## REQUIRED ACTION
Transcribe the entries exactly. Start at the top, stop after the line with "Nacional de Argentina!", and omit every picture.

(Collected data)
____________
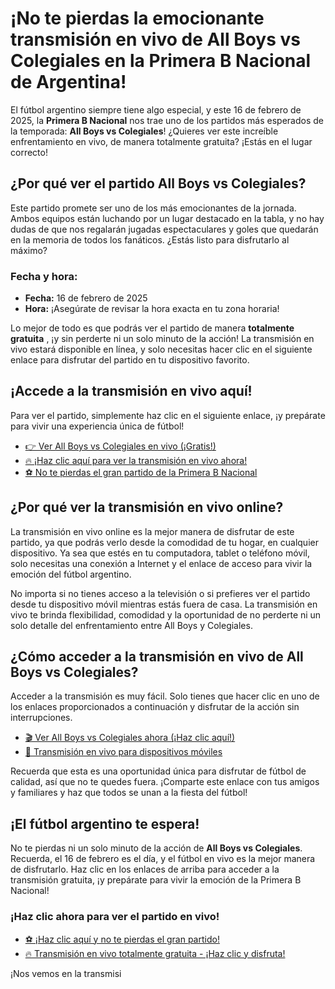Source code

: # ¡No te pierdas la emocionante transmisión en vivo de All Boys vs Colegiales en la Primera B Nacional de Argentina!

El fútbol argentino siempre tiene algo especial, y este 16 de febrero de 2025, la **Primera B Nacional** nos trae uno de los partidos más esperados de la temporada: **All Boys vs Colegiales**! ¿Quieres ver este increíble enfrentamiento en vivo, de manera totalmente gratuita? ¡Estás en el lugar correcto!

## ¿Por qué ver el partido All Boys vs Colegiales?

Este partido promete ser uno de los más emocionantes de la jornada. Ambos equipos están luchando por un lugar destacado en la tabla, y no hay dudas de que nos regalarán jugadas espectaculares y goles que quedarán en la memoria de todos los fanáticos. ¿Estás listo para disfrutarlo al máximo?

### Fecha y hora:

- **Fecha:** 16 de febrero de 2025
- **Hora:** ¡Asegúrate de revisar la hora exacta en tu zona horaria!

Lo mejor de todo es que podrás ver el partido de manera **totalmente gratuita** , ¡y sin perderte ni un solo minuto de la acción! La transmisión en vivo estará disponible en línea, y solo necesitas hacer clic en el siguiente enlace para disfrutar del partido en tu dispositivo favorito.

## ¡Accede a la transmisión en vivo aquí!

Para ver el partido, simplemente haz clic en el siguiente enlace, ¡y prepárate para vivir una experiencia única de fútbol!

- [👉 Ver All Boys vs Colegiales en vivo (¡Gratis!)](https://tinyurl.com/livestreamfreeo?st=All+Boys+vs+Colegiales&si=gh)
- [🔥 ¡Haz clic aquí para ver la transmisión en vivo ahora!](https://tinyurl.com/livestreamfreeo?st=All+Boys+vs+Colegiales&si=gh)
- [⚽ No te pierdas el gran partido de la Primera B Nacional](https://tinyurl.com/livestreamfreeo?st=All+Boys+vs+Colegiales&si=gh)

## ¿Por qué ver la transmisión en vivo online?

La transmisión en vivo online es la mejor manera de disfrutar de este partido, ya que podrás verlo desde la comodidad de tu hogar, en cualquier dispositivo. Ya sea que estés en tu computadora, tablet o teléfono móvil, solo necesitas una conexión a Internet y el enlace de acceso para vivir la emoción del fútbol argentino.

No importa si no tienes acceso a la televisión o si prefieres ver el partido desde tu dispositivo móvil mientras estás fuera de casa. La transmisión en vivo te brinda flexibilidad, comodidad y la oportunidad de no perderte ni un solo detalle del enfrentamiento entre All Boys y Colegiales.

## ¿Cómo acceder a la transmisión en vivo de All Boys vs Colegiales?

Acceder a la transmisión es muy fácil. Solo tienes que hacer clic en uno de los enlaces proporcionados a continuación y disfrutar de la acción sin interrupciones.

- [🎬 Ver All Boys vs Colegiales ahora (¡Haz clic aquí!)](https://tinyurl.com/livestreamfreeo?st=All+Boys+vs+Colegiales&si=gh)
- [📱 Transmisión en vivo para dispositivos móviles](https://tinyurl.com/livestreamfreeo?st=All+Boys+vs+Colegiales&si=gh)

Recuerda que esta es una oportunidad única para disfrutar de fútbol de calidad, así que no te quedes fuera. ¡Comparte este enlace con tus amigos y familiares y haz que todos se unan a la fiesta del fútbol!

## ¡El fútbol argentino te espera!

No te pierdas ni un solo minuto de la acción de **All Boys vs Colegiales**. Recuerda, el 16 de febrero es el día, y el fútbol en vivo es la mejor manera de disfrutarlo. Haz clic en los enlaces de arriba para acceder a la transmisión gratuita, ¡y prepárate para vivir la emoción de la Primera B Nacional!

### ¡Haz clic ahora para ver el partido en vivo!

- [⚽ ¡Haz clic aquí y no te pierdas el gran partido!](https://tinyurl.com/livestreamfreeo?st=All+Boys+vs+Colegiales&si=gh)
- [🔥 Transmisión en vivo totalmente gratuita - ¡Haz clic y disfruta!](https://tinyurl.com/livestreamfreeo?st=All+Boys+vs+Colegiales&si=gh)

¡Nos vemos en la transmisi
____________
## EXERCISE RESPONSE
Source code

: # ¡No te pierdas la emocionante transmisión en vivo de All Boys vs Colegiales en la Primera B Nacional de Argentina!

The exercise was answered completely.